Saturday, March 15, 2014

Black Hills quick hits

Kris Roberts with the North Dakota Department of Health says no more than 33 barrels were spilled on Friday in the area southwest of Williston and east of the North Dakota-Montana border. Roberts says the well was surrounded by dikes, but some of the oil escaped from a breach in one dike and got into the floodwaters. [AP, Bozeman Daily Chronicle]
It's no secret that South Dakota is a chemical toilet: North Dakota is, too.

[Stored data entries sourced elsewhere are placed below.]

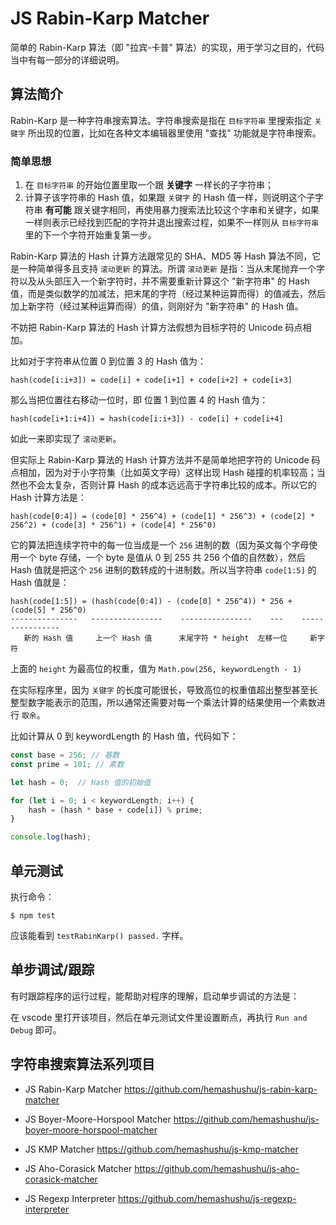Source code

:# JS Rabin-Karp Matcher

简单的 Rabin-Karp 算法（即 "拉宾-卡普" 算法）的实现，用于学习之目的，代码当中有每一部分的详细说明。

## 算法简介

Rabin-Karp 是一种字符串搜索算法。字符串搜索是指在 `目标字符串` 里搜索指定 `关键字` 所出现的位置，比如在各种文本编辑器里使用 "查找" 功能就是字符串搜索。

### 简单思想

1. 在 `目标字符串` 的开始位置里取一个跟 **关键字** 一样长的子字符串；
2. 计算子该字符串的 Hash 值，如果跟 `关键字` 的 Hash 值一样，则说明这个子字符串 **有可能** 跟关键字相同，再使用暴力搜索法比较这个字串和关键字，如果一样则表示已经找到匹配的字符并退出搜索过程，如果不一样则从 `目标字符串` 里的下一个字符开始重复第一步。

Rabin-Karp 算法的 Hash 计算方法跟常见的 SHA、MD5 等 Hash 算法不同，它是一种简单得多且支持 `滚动更新` 的算法。所谓 `滚动更新` 是指：当从末尾抛弃一个字符以及从头部压入一个新字符时，并不需要重新计算这个 "新字符串" 的 Hash 值，而是类似数学的加减法，把末尾的字符（经过某种运算而得）的值减去，然后加上新字符（经过某种运算而得）的值，则刚好为 "新字符串" 的 Hash 值。

不妨把 Rabin-Karp 算法的 Hash 计算方法假想为目标字符的 Unicode 码点相加。

比如对于字符串从位置 0 到位置 3 的 Hash 值为：

`hash(code[i:i+3]) = code[i] + code[i+1] + code[i+2] + code[i+3]`

那么当把位置往右移动一位时，即 位置 1 到位置 4 的 Hash 值为：

`hash(code[i+1:i+4]) = hash(code[i:i+3]) - code[i] + code[i+4]`

如此一来即实现了 `滚动更新`。

但实际上 Rabin-Karp 算法的 Hash 计算方法并不是简单地把字符的 Unicode 码点相加，因为对于小字符集（比如英文字母）这样出现 Hash 碰撞的机率较高；当然也不会太复杂，否则计算 Hash 的成本远远高于字符串比较的成本。所以它的 Hash 计算方法是：

`hash(code[0:4]) = (code[0] * 256^4) + (code[1] * 256^3) + (code[2] * 256^2) + (code[3] * 256^1) + (code[4] * 256^0)`

它的算法把连续字符中的每一位当成是一个 `256` 进制的数（因为英文每个字母使用一个 byte 存储，一个 byte 是值从 0 到 255 共 256 个值的自然数），然后 Hash 值就是把这个 `256` 进制的数转成的十进制数。所以当字符串 `code[1:5]` 的 Hash 值就是：

```text
hash(code[1:5]) = (hash(code[0:4]) - (code[0] * 256^4)) * 256 + (code[5] * 256^0)
---------------   ----------------    ----------------    ---    ----------------
   新的 Hash 值     上一个 Hash 值      末尾字符 * height  左移一位     新字符
```

上面的 `height` 为最高位的权重，值为 `Math.pow(256, keywordLength - 1)`

在实际程序里，因为 `关键字` 的长度可能很长，导致高位的权重值超出整型甚至长整型数字能表示的范围，所以通常还需要对每一个乘法计算的结果使用一个素数进行 `取余`。

比如计算从 0 到 keywordLength 的 Hash 值，代码如下：

```javascript
const base = 256; // 基数
const prime = 101; // 素数

let hash = 0;  // Hash 值的初始值

for (let i = 0; i < keywordLength; i++) {
    hash = (hash * base + code[i]) % prime;
}

console.log(hash);
```

## 单元测试

执行命令：

`$ npm test`

应该能看到 `testRabinKarp() passed.` 字样。

## 单步调试/跟踪

有时跟踪程序的运行过程，能帮助对程序的理解，启动单步调试的方法是：

在 vscode 里打开该项目，然后在单元测试文件里设置断点，再执行 `Run and Debug` 即可。


## 字符串搜索算法系列项目

- JS Rabin-Karp Matcher
  https://github.com/hemashushu/js-rabin-karp-matcher

- JS Boyer-Moore-Horspool Matcher
  https://github.com/hemashushu/js-boyer-moore-horspool-matcher

- JS KMP Matcher
  https://github.com/hemashushu/js-kmp-matcher

- JS Aho-Corasick Matcher
  https://github.com/hemashushu/js-aho-corasick-matcher

- JS Regexp Interpreter
  https://github.com/hemashushu/js-regexp-interpreter

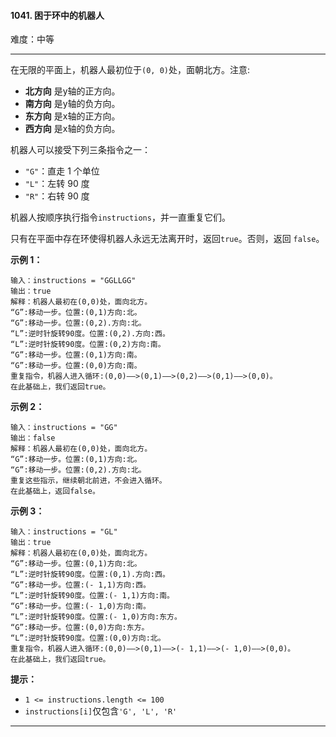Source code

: #### 1041. 困于环中的机器人

难度：中等

---

在无限的平面上，机器人最初位于`(0, 0)`处，面朝北方。注意:

* **北方向**  是y轴的正方向。
* **南方向**  是y轴的负方向。
* **东方向**  是x轴的正方向。
* **西方向**  是x轴的负方向。

机器人可以接受下列三条指令之一：

* `"G"`：直走 1 个单位
* `"L"`：左转 90 度
* `"R"`：右转 90 度

机器人按顺序执行指令`instructions`，并一直重复它们。

只有在平面中存在环使得机器人永远无法离开时，返回`true`。否则，返回 `false`。

**示例 1：**

```
输入：instructions = "GGLLGG"
输出：true
解释：机器人最初在(0,0)处，面向北方。
“G”:移动一步。位置:(0,1)方向:北。
“G”:移动一步。位置:(0,2).方向:北。
“L”:逆时针旋转90度。位置:(0,2).方向:西。
“L”:逆时针旋转90度。位置:(0,2)方向:南。
“G”:移动一步。位置:(0,1)方向:南。
“G”:移动一步。位置:(0,0)方向:南。
重复指令，机器人进入循环:(0,0)——>(0,1)——>(0,2)——>(0,1)——>(0,0)。
在此基础上，我们返回true。
```

**示例 2：**

```
输入：instructions = "GG"
输出：false
解释：机器人最初在(0,0)处，面向北方。
“G”:移动一步。位置:(0,1)方向:北。
“G”:移动一步。位置:(0,2).方向:北。
重复这些指示，继续朝北前进，不会进入循环。
在此基础上，返回false。
```

**示例 3：**

```
输入：instructions = "GL"
输出：true
解释：机器人最初在(0,0)处，面向北方。
“G”:移动一步。位置:(0,1)方向:北。
“L”:逆时针旋转90度。位置:(0,1).方向:西。
“G”:移动一步。位置:(- 1,1)方向:西。
“L”:逆时针旋转90度。位置:(- 1,1)方向:南。
“G”:移动一步。位置:(- 1,0)方向:南。
“L”:逆时针旋转90度。位置:(- 1,0)方向:东方。
“G”:移动一步。位置:(0,0)方向:东方。
“L”:逆时针旋转90度。位置:(0,0)方向:北。
重复指令，机器人进入循环:(0,0)——>(0,1)——>(- 1,1)——>(- 1,0)——>(0,0)。
在此基础上，我们返回true。
```

**提示：**

* `1 <= instructions.length <= 100`
* `instructions[i]`仅包含`'G', 'L', 'R'`

---

```C++

```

Environmental pollutants in the umbilical cord blood of infants? How conservative.
Researchers have found, for example, that the surfactant POEA can kill human cells, particularly embryonic, placental and umbilical cord cells. But these risks have been conveniently ignored. There is a safer, saner, more earth-friendly way to feed nations. While Monsanto and US regulators are forcing GM crops on American families, Russian families are showing what can be done with permaculture methods on simple garden plots. Bear in mind that Russia only has 110 days of growing season per year – so in the US, for example, gardeners’ output could be substantially greater. Today, however, the area taken up by lawns in the US is two times greater than that of Russia’s gardens – and it produces nothing but a multi-billion-dollar lawn care industry. In the US, only about 0.6 percent of the total agricultural area is devoted to organic farming. This area needs to be vastly expanded if we are to avoid “the sixth mass extinction.” [Ellen Brown, Sky Valley Chronicle]

Connect the dots.

Black Hills historian Charles Rambow presented more than four decades of research into the KKK's presence in the Black Hills to an audience at the Homestake Adams Research and Cultural Center in Deadwood. [KBHB Radio]
Black Hills State University’s week-long celebration of Native culture kicks off Monday, April 7 with this year’s theme “Earth is Sacred; Honor our Mother” focusing on environmental concerns. [BHSU News]
Rick Weiland, the lone Democratic candidate for the U.S. Senate in South Dakota, came into a Saturday afternoon meeting in Custer “fired up and motivated” in his quest to win the seat being vacated by Democrat Tim Johnson who is retiring this year. [Custer County Chronicle]
How KTEQ managed to get back on the air after 14 years came as a surprise its student managers. The initial estimate to get all the freestanding equipment acquired and land was between $150,000 and $250,000, which was a problem since fundraising was never one of their strong suits, said station manager Brock Benson, a computer science major. The station received the final FCC permission to go back on the air on Feb. 28 with the stipulation they actually needed to be back on the air within 10 days. They made it just in time on Saturday, March 8. [Rapid City Journal]
Reservations contain valuable natural resources worth nearly $1.5 trillion, according to a recent estimate. [Forbes]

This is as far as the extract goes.